:: Required action ::
State the number of lines below in which the word "landscapes" appears. Nothing else belongs in the answer.

:: Material supplied ::
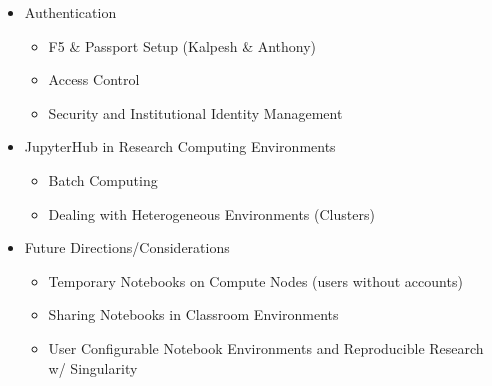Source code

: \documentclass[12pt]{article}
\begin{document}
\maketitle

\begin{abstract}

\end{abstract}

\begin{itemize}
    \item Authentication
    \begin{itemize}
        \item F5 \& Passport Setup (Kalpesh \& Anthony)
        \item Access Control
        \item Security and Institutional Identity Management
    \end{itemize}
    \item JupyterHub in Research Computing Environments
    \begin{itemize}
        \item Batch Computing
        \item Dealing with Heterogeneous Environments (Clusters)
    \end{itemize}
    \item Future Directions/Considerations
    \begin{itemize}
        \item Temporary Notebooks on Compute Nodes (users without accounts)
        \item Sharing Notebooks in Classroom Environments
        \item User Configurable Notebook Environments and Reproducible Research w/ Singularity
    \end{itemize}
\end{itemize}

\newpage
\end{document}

---

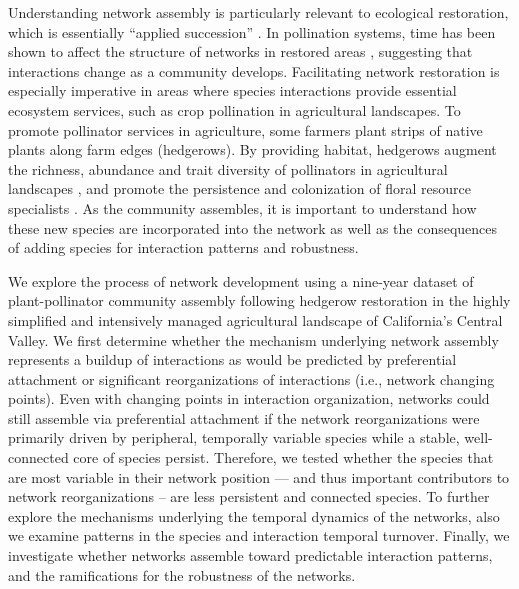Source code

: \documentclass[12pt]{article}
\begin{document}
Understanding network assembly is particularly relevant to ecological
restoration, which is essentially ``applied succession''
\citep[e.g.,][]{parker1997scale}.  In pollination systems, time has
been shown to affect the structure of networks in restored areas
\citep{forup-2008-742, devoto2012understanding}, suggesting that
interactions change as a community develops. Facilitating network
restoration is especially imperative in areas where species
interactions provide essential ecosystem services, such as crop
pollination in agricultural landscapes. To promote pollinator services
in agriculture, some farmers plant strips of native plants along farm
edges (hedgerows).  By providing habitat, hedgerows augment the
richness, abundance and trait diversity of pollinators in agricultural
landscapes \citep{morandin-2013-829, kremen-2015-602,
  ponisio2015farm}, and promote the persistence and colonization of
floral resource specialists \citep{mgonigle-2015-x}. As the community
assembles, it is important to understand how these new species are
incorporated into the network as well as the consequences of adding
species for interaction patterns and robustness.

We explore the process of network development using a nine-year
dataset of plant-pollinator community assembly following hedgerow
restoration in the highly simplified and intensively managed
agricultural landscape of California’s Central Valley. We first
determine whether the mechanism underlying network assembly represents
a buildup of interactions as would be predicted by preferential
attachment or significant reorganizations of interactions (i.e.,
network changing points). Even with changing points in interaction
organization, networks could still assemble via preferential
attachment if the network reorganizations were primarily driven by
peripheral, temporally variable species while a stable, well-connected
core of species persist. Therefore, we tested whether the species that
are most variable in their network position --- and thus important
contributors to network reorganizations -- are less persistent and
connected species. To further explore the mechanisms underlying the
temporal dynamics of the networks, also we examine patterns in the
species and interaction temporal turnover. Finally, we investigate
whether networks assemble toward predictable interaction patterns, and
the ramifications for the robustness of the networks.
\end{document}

--

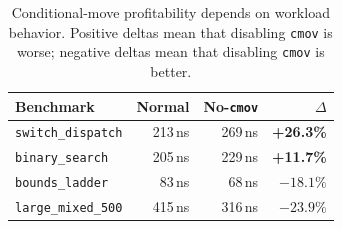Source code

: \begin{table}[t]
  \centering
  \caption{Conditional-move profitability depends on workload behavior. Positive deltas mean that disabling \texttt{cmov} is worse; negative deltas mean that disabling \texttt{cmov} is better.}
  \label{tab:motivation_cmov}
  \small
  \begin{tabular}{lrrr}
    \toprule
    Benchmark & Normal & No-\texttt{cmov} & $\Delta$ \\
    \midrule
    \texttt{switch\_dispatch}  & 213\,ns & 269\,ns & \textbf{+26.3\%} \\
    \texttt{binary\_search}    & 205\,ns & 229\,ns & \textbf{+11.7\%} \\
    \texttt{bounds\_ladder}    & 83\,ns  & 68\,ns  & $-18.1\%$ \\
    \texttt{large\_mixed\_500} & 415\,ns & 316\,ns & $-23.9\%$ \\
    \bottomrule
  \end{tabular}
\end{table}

:: Answer to the problem ::
2